- [About this exercise]:
Your task is to restate the listing word for word without the pictures.
BEGIN
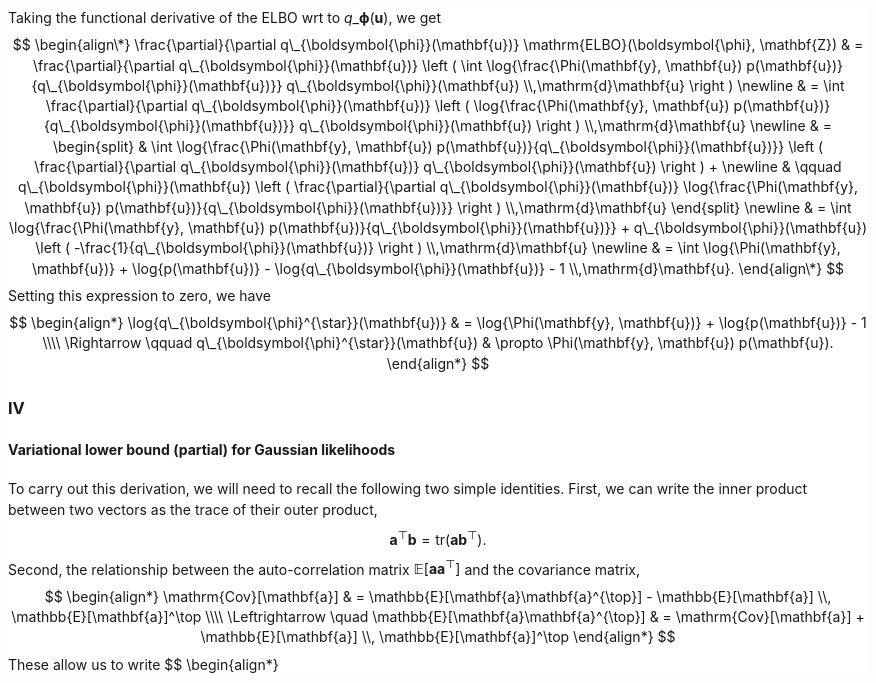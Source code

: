 Taking the functional derivative of the ELBO wrt to $q\_{\boldsymbol{\phi}}(\mathbf{u})$, we get
$$
\begin{align\*}
\frac{\partial}{\partial q\_{\boldsymbol{\phi}}(\mathbf{u})} \mathrm{ELBO}(\boldsymbol{\phi}, \mathbf{Z}) & = 
\frac{\partial}{\partial q\_{\boldsymbol{\phi}}(\mathbf{u})} \left ( \int \log{\frac{\Phi(\mathbf{y}, \mathbf{u}) p(\mathbf{u})}{q\_{\boldsymbol{\phi}}(\mathbf{u})}} q\_{\boldsymbol{\phi}}(\mathbf{u}) \\,\mathrm{d}\mathbf{u} \right ) \newline & =
\int \frac{\partial}{\partial q\_{\boldsymbol{\phi}}(\mathbf{u})} \left ( \log{\frac{\Phi(\mathbf{y}, \mathbf{u}) p(\mathbf{u})}{q\_{\boldsymbol{\phi}}(\mathbf{u})}} q\_{\boldsymbol{\phi}}(\mathbf{u}) \right ) \\,\mathrm{d}\mathbf{u} \newline & =
\begin{split}
& \int \log{\frac{\Phi(\mathbf{y}, \mathbf{u}) p(\mathbf{u})}{q\_{\boldsymbol{\phi}}(\mathbf{u})}} \left ( \frac{\partial}{\partial q\_{\boldsymbol{\phi}}(\mathbf{u})} q\_{\boldsymbol{\phi}}(\mathbf{u}) \right ) + \newline 
& \qquad q\_{\boldsymbol{\phi}}(\mathbf{u}) \left ( \frac{\partial}{\partial q\_{\boldsymbol{\phi}}(\mathbf{u})} \log{\frac{\Phi(\mathbf{y}, \mathbf{u}) p(\mathbf{u})}{q\_{\boldsymbol{\phi}}(\mathbf{u})}} \right ) \\,\mathrm{d}\mathbf{u} 
\end{split}
\newline & =
\int \log{\frac{\Phi(\mathbf{y}, \mathbf{u}) p(\mathbf{u})}{q\_{\boldsymbol{\phi}}(\mathbf{u})}} + 
q\_{\boldsymbol{\phi}}(\mathbf{u}) \left ( -\frac{1}{q\_{\boldsymbol{\phi}}(\mathbf{u})} \right ) \\,\mathrm{d}\mathbf{u}
\newline & =
\int \log{\Phi(\mathbf{y}, \mathbf{u})} + \log{p(\mathbf{u})} - \log{q\_{\boldsymbol{\phi}}(\mathbf{u})} - 1 \\,\mathrm{d}\mathbf{u}.
\end{align\*}
$$
Setting this expression to zero, we have
$$
\begin{align*}
\log{q\_{\boldsymbol{\phi}^{\star}}(\mathbf{u})} & = \log{\Phi(\mathbf{y}, \mathbf{u})} + \log{p(\mathbf{u})} - 1 \\\\
\Rightarrow \qquad
q\_{\boldsymbol{\phi}^{\star}}(\mathbf{u}) & \propto \Phi(\mathbf{y}, \mathbf{u}) p(\mathbf{u}).
\end{align*}
$$

### IV

#### Variational lower bound (partial) for Gaussian likelihoods

To carry out this derivation, we will need to recall the following two simple
identities. First, we can write the inner product between two vectors as the 
trace of their outer product,
$$
\mathbf{a}^\top \mathbf{b} = \mathrm{tr}(\mathbf{a} \mathbf{b}^\top).
$$
Second, the relationship between the auto-correlation matrix $\mathbb{E}[\mathbf{a}\mathbf{a}^{\top}]$ 
and the covariance matrix,
$$
\begin{align*}
\mathrm{Cov}[\mathbf{a}] & = \mathbb{E}[\mathbf{a}\mathbf{a}^{\top}] - \mathbb{E}[\mathbf{a}] \\, \mathbb{E}[\mathbf{a}]^\top \\\\
\Leftrightarrow \quad
\mathbb{E}[\mathbf{a}\mathbf{a}^{\top}] & = \mathrm{Cov}[\mathbf{a}] + \mathbb{E}[\mathbf{a}] \\, \mathbb{E}[\mathbf{a}]^\top  
\end{align*}
$$
These allow us to write
$$
\begin{align\*}

[^csato2002sparse]: Csató, L., & Opper, M. (2002). Sparse On-line Gaussian Processes. Neural Computation, 14(3), 641-668.
[^seeger2003bayesian]: Seeger, M. (2003). Bayesian Gaussian Process Models: PAC-Bayesian Generalisation Error Bounds and Sparse Approximations (PhD Thesis). University of Edinburgh.
[^snelson2005sparse]: Snelson, E., & Ghahramani, Z. (2005). Sparse Gaussian Processes using Pseudo-inputs. Advances in Neural Information Processing Systems, 18, 1257-1264.
[^quinonero2005unifying]: Quinonero-Candela, J., & Rasmussen, C. E. (2005). A Unifying View of Sparse Approximate Gaussian Process Regression. The Journal of Machine Learning Research, 6, 1939-1959.
[^lazaro2009inter]: Lázaro-Gredilla, M., & Figueiras-Vidal, A. R. (2009, December). Inter-domain Gaussian Processes for Sparse Inference using Inducing Features. In Advances in Neural Information Processing Systems.
[^titsias2009variational]: Titsias, M. (2009, April). Variational Learning of Inducing Variables in Sparse Gaussian Processes. In Artificial Intelligence and Statistics (pp. 567-574).
[^murray2010slice]: Murray, I., & Adams, R. P. (2010). Slice Sampling Covariance Hyperparameters of Latent Gaussian Models. In Advances in Neural Information Processing Systems (pp. 1732-1740).
[^hensman2013gaussian]: Hensman, J., Fusi, N., & Lawrence, N. D. (2013, August). Gaussian Processes for Big Data. In Proceedings of the Twenty-Ninth Conference on Uncertainty in Artificial Intelligence (pp. 282-290).
[^hensman2015mcmc]: Hensman, J., Matthews, A. G., Filippone, M., & Ghahramani, Z. (2015). MCMC for Variationally Sparse Gaussian Processes. In Advances in Neural Information Processing Systems (pp. 1648-1656).
[^dezfouli2015scalable]: Dezfouli, A., & Bonilla, E. V. (2015). Scalable Inference for Gaussian Process Models with Black-box Likelihoods. In Advances in Neural Information Processing Systems (pp. 1414-1422).
[^salimbeni2017doubly]: Salimbeni, H., & Deisenroth, M. (2017). Doubly Stochastic Variational Inference for Deep Gaussian Processes. Advances in Neural Information Processing Systems, 30.
[^salimbeni2018orthogonally]: Salimbeni, H., Cheng, C. A., Boots, B., & Deisenroth, M. (2018). Orthogonally Decoupled Variational Gaussian Processes. In Advances in Neural Information Processing Systems (pp. 8711-8720).
[^shi2020sparse]: Shi, J., Titsias, M., & Mnih, A. (2020, June). Sparse Orthogonal Variational Inference for Gaussian Processes. In International Conference on Artificial Intelligence and Statistics (pp. 1932-1942). PMLR.
[^bui2017unifying]: Bui, T. D., Yan, J., & Turner, R. E. (2017). A Unifying Framework for Gaussian Process Pseudo-point Approximations using Power Expectation Propagation. The Journal of Machine Learning Research, 18(1), 3649-3720.
[^damianou2013deep]: Damianou, A., & Lawrence, N. D. (2013, April). Deep Gaussian Processes. In Artificial Intelligence and Statistics (pp. 207-215). PMLR.
[^burt2019rates]: Burt, D., Rasmussen, C. E., & Van Der Wilk, M. (2019, May). Rates of Convergence for Sparse Variational Gaussian Process Regression. In International Conference on Machine Learning (pp. 862-871). PMLR.
[^wilson2020efficiently]: Wilson, J., Borovitskiy, V., Terenin, A., Mostowsky, P., & Deisenroth, M. (2020, November). Efficiently Sampling Functions from Gaussian Process Posteriors. In International Conference on Machine Learning (pp. 10292-10302). PMLR.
END
- [Answer section]:
Source code

: Taking the functional derivative of the ELBO wrt to $q\_{\boldsymbol{\phi}}(\mathbf{u})$, we get
$$
\begin{align\*}
\frac{\partial}{\partial q\_{\boldsymbol{\phi}}(\mathbf{u})} \mathrm{ELBO}(\boldsymbol{\phi}, \mathbf{Z}) & = 
\frac{\partial}{\partial q\_{\boldsymbol{\phi}}(\mathbf{u})} \left ( \int \log{\frac{\Phi(\mathbf{y}, \mathbf{u}) p(\mathbf{u})}{q\_{\boldsymbol{\phi}}(\mathbf{u})}} q\_{\boldsymbol{\phi}}(\mathbf{u}) \\,\mathrm{d}\mathbf{u} \right ) \newline & =
\int \frac{\partial}{\partial q\_{\boldsymbol{\phi}}(\mathbf{u})} \left ( \log{\frac{\Phi(\mathbf{y}, \mathbf{u}) p(\mathbf{u})}{q\_{\boldsymbol{\phi}}(\mathbf{u})}} q\_{\boldsymbol{\phi}}(\mathbf{u}) \right ) \\,\mathrm{d}\mathbf{u} \newline & =
\begin{split}
& \int \log{\frac{\Phi(\mathbf{y}, \mathbf{u}) p(\mathbf{u})}{q\_{\boldsymbol{\phi}}(\mathbf{u})}} \left ( \frac{\partial}{\partial q\_{\boldsymbol{\phi}}(\mathbf{u})} q\_{\boldsymbol{\phi}}(\mathbf{u}) \right ) + \newline 
& \qquad q\_{\boldsymbol{\phi}}(\mathbf{u}) \left ( \frac{\partial}{\partial q\_{\boldsymbol{\phi}}(\mathbf{u})} \log{\frac{\Phi(\mathbf{y}, \mathbf{u}) p(\mathbf{u})}{q\_{\boldsymbol{\phi}}(\mathbf{u})}} \right ) \\,\mathrm{d}\mathbf{u} 
\end{split}
\newline & =
\int \log{\frac{\Phi(\mathbf{y}, \mathbf{u}) p(\mathbf{u})}{q\_{\boldsymbol{\phi}}(\mathbf{u})}} + 
q\_{\boldsymbol{\phi}}(\mathbf{u}) \left ( -\frac{1}{q\_{\boldsymbol{\phi}}(\mathbf{u})} \right ) \\,\mathrm{d}\mathbf{u}
\newline & =
\int \log{\Phi(\mathbf{y}, \mathbf{u})} + \log{p(\mathbf{u})} - \log{q\_{\boldsymbol{\phi}}(\mathbf{u})} - 1 \\,\mathrm{d}\mathbf{u}.
\end{align\*}
$$
Setting this expression to zero, we have
$$
\begin{align*}
\log{q\_{\boldsymbol{\phi}^{\star}}(\mathbf{u})} & = \log{\Phi(\mathbf{y}, \mathbf{u})} + \log{p(\mathbf{u})} - 1 \\\\
\Rightarrow \qquad
q\_{\boldsymbol{\phi}^{\star}}(\mathbf{u}) & \propto \Phi(\mathbf{y}, \mathbf{u}) p(\mathbf{u}).
\end{align*}
$$

### IV

#### Variational lower bound (partial) for Gaussian likelihoods

To carry out this derivation, we will need to recall the following two simple
identities. First, we can write the inner product between two vectors as the 
trace of their outer product,
$$
\mathbf{a}^\top \mathbf{b} = \mathrm{tr}(\mathbf{a} \mathbf{b}^\top).
$$
Second, the relationship between the auto-correlation matrix $\mathbb{E}[\mathbf{a}\mathbf{a}^{\top}]$ 
and the covariance matrix,
$$
\begin{align*}
\mathrm{Cov}[\mathbf{a}] & = \mathbb{E}[\mathbf{a}\mathbf{a}^{\top}] - \mathbb{E}[\mathbf{a}] \\, \mathbb{E}[\mathbf{a}]^\top \\\\
\Leftrightarrow \quad
\mathbb{E}[\mathbf{a}\mathbf{a}^{\top}] & = \mathrm{Cov}[\mathbf{a}] + \mathbb{E}[\mathbf{a}] \\, \mathbb{E}[\mathbf{a}]^\top  
\end{align*}
$$
These allow us to write
$$
\begin{align\*}

[^csato2002sparse]: Csató, L., & Opper, M. (2002). Sparse On-line Gaussian Processes. Neural Computation, 14(3), 641-668.
[^seeger2003bayesian]: Seeger, M. (2003). Bayesian Gaussian Process Models: PAC-Bayesian Generalisation Error Bounds and Sparse Approximations (PhD Thesis). University of Edinburgh.
[^snelson2005sparse]: Snelson, E., & Ghahramani, Z. (2005). Sparse Gaussian Processes using Pseudo-inputs. Advances in Neural Information Processing Systems, 18, 1257-1264.
[^quinonero2005unifying]: Quinonero-Candela, J., & Rasmussen, C. E. (2005). A Unifying View of Sparse Approximate Gaussian Process Regression. The Journal of Machine Learning Research, 6, 1939-1959.
[^lazaro2009inter]: Lázaro-Gredilla, M., & Figueiras-Vidal, A. R. (2009, December). Inter-domain Gaussian Processes for Sparse Inference using Inducing Features. In Advances in Neural Information Processing Systems.
[^titsias2009variational]: Titsias, M. (2009, April). Variational Learning of Inducing Variables in Sparse Gaussian Processes. In Artificial Intelligence and Statistics (pp. 567-574).
[^murray2010slice]: Murray, I., & Adams, R. P. (2010). Slice Sampling Covariance Hyperparameters of Latent Gaussian Models. In Advances in Neural Information Processing Systems (pp. 1732-1740).
[^hensman2013gaussian]: Hensman, J., Fusi, N., & Lawrence, N. D. (2013, August). Gaussian Processes for Big Data. In Proceedings of the Twenty-Ninth Conference on Uncertainty in Artificial Intelligence (pp. 282-290).
[^hensman2015mcmc]: Hensman, J., Matthews, A. G., Filippone, M., & Ghahramani, Z. (2015). MCMC for Variationally Sparse Gaussian Processes. In Advances in Neural Information Processing Systems (pp. 1648-1656).
[^dezfouli2015scalable]: Dezfouli, A., & Bonilla, E. V. (2015). Scalable Inference for Gaussian Process Models with Black-box Likelihoods. In Advances in Neural Information Processing Systems (pp. 1414-1422).
[^salimbeni2017doubly]: Salimbeni, H., & Deisenroth, M. (2017). Doubly Stochastic Variational Inference for Deep Gaussian Processes. Advances in Neural Information Processing Systems, 30.
[^salimbeni2018orthogonally]: Salimbeni, H., Cheng, C. A., Boots, B., & Deisenroth, M. (2018). Orthogonally Decoupled Variational Gaussian Processes. In Advances in Neural Information Processing Systems (pp. 8711-8720).
[^shi2020sparse]: Shi, J., Titsias, M., & Mnih, A. (2020, June). Sparse Orthogonal Variational Inference for Gaussian Processes. In International Conference on Artificial Intelligence and Statistics (pp. 1932-1942). PMLR.
[^bui2017unifying]: Bui, T. D., Yan, J., & Turner, R. E. (2017). A Unifying Framework for Gaussian Process Pseudo-point Approximations using Power Expectation Propagation. The Journal of Machine Learning Research, 18(1), 3649-3720.
[^damianou2013deep]: Damianou, A., & Lawrence, N. D. (2013, April). Deep Gaussian Processes. In Artificial Intelligence and Statistics (pp. 207-215). PMLR.
[^burt2019rates]: Burt, D., Rasmussen, C. E., & Van Der Wilk, M. (2019, May). Rates of Convergence for Sparse Variational Gaussian Process Regression. In International Conference on Machine Learning (pp. 862-871). PMLR.
[^wilson2020efficiently]: Wilson, J., Borovitskiy, V., Terenin, A., Mostowsky, P., & Deisenroth, M. (2020, November). Efficiently Sampling Functions from Gaussian Process Posteriors. In International Conference on Machine Learning (pp. 10292-10302). PMLR.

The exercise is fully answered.